When I want to give them Sunday, I give them roast dinner.
Food is my love language; it’s the tongue I speak with most feeling. I remember bleary bouts of flu as a child, interrupted with lunch trays of velvety rich Heinz tomato soup, buttered crumpets cut into tiny triangles, webs of melted cheese skittering over the top. It’s the meal I go back to when I feel in need of succor, the one I make when someone else is. I snip the crumpets into triangles with kitchen scissors, and lick the butter as it runs down my wrists.
Yorkshire being Yorkshire, and Sunday being Sunday, we made and ate roast dinners every week after church – not just in our house, but in everyone else’s too. We banished our younger siblings to the carrot-and-potato peeling, while we applied ourselves to the tricky bits. Mixing the Yorkshire pudding batter by sight, watching for the proper glub-glub drip off the end of the whisk. Crumbling unwrapped stock cubes into a pan of meat juices in order: two chicken, one lamb, one Oxo, one spoonful of marmite, stir. My mum added precisely the right amount of salt into the boiling mass of potatoes with a flick of the wrist. Vegetables, stuffing, crispy-skinned chicken, gravy: it rose and steamed and crisped and browned, until it was done and we ate and poured lakes and lakes of the gravy onto the food we’d made together.
We did that every week, and called it Sunday Dinner, and I never knew it was possible to do anything else.
The south has given me food-love too, or it’s probably more accurate to say that adulthood has, and the south is where I’ve spent it. We have our own special dinners now, food that means more than food: pancakes on Saturday mornings, pints of Phish food ice cream from the carton on Friday nights. I know what their favourites are, and plan steaming lasagnes for Tim after a hard day, sausage pie with buttery pastry for Henry, cheesy pesto pasta for my heathen toddler.
But when I want a special Sunday, when I want to offer them something in my open hands that means comfort and care and togetherness, I buy a whole chicken. Tim has never been trained in the roast dinner dance, so I direct him to vegetables while I whisk creamy Yorkshire pudding batter, toss salt over boiling potatoes, unwrap gravy stock cubes and lie them ready on the counter like surgical instruments.
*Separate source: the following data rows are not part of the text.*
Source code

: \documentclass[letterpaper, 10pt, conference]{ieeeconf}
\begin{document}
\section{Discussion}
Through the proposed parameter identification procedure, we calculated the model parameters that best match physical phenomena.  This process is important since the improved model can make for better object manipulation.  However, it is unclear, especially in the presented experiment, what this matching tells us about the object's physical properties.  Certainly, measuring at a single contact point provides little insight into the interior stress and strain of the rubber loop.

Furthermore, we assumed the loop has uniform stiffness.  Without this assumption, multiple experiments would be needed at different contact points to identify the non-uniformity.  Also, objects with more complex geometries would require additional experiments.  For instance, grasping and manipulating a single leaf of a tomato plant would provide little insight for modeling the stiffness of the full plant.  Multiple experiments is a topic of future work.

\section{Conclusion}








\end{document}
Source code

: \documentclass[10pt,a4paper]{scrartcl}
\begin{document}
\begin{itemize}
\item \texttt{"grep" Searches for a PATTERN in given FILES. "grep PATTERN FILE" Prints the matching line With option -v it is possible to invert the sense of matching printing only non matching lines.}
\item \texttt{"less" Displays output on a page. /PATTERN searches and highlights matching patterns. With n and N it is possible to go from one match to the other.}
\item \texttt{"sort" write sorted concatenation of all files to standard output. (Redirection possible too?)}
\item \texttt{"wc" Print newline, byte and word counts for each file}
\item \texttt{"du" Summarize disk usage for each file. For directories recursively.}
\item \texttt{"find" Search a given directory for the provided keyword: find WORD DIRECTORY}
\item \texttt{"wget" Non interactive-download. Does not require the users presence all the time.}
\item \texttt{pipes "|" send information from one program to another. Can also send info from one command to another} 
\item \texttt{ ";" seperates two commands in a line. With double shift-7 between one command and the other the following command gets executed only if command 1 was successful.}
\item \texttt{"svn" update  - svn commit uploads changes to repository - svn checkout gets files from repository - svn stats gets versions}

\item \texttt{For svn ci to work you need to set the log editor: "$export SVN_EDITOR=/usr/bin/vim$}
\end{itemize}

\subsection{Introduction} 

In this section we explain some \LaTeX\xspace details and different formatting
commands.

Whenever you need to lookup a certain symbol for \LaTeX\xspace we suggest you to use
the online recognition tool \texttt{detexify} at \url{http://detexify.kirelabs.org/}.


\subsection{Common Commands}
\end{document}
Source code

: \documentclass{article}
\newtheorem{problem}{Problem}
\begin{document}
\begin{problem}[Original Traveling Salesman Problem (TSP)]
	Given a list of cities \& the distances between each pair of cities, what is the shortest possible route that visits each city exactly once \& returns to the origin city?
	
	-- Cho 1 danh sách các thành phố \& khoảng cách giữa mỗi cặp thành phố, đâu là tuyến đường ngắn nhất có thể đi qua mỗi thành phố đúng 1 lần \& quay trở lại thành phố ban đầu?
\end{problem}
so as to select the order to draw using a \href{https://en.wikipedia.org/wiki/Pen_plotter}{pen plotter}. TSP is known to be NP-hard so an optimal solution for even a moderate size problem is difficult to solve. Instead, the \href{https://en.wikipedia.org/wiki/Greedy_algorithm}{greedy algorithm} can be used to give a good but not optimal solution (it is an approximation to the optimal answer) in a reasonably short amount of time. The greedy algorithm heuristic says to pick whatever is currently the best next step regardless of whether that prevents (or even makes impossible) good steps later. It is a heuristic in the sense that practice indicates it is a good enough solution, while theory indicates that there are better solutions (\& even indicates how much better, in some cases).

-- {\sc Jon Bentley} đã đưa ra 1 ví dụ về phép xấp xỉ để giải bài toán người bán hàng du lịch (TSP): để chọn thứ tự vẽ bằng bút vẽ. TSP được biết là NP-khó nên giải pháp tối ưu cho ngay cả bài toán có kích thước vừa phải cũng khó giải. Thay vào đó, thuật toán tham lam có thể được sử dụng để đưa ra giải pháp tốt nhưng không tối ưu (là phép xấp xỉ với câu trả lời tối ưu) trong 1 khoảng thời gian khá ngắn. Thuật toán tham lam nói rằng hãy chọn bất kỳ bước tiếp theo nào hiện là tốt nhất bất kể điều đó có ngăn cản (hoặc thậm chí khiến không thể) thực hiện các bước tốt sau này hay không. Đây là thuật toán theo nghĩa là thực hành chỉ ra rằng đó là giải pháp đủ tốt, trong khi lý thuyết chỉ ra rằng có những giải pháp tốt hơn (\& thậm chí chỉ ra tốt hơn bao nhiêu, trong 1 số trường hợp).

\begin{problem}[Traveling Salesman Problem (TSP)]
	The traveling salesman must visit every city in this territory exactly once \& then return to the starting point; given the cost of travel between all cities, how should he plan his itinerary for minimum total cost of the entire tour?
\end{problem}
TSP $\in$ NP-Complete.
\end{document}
I make a diagram with lots of arrows to make sure I know when everything comes in and out. Open the oven door, slam it shut. Roast and stir and carve. Good glasses on the table, pretty napkins on the mats. Until it’s all ready and I push it towards them, watch them pour lakes and lakes of gravy on their plates, and eat.
And they don’t speak my language, of course. A roast dinner is not a Sunday Dinner, not in their world. If I made a roast dinner every week they’d get bored. They wouldn’t understand that I am offering them Sunday afternoon, a childhood, a warm kitchen exhaling the smell of roast chicken. All my love, and the best of gifts I know how to give them.
They don’t speak that language at all, but I hope they see my open hands; that somehow, we are communicating love through chicken – love and love through all my wordless, clumsy signs.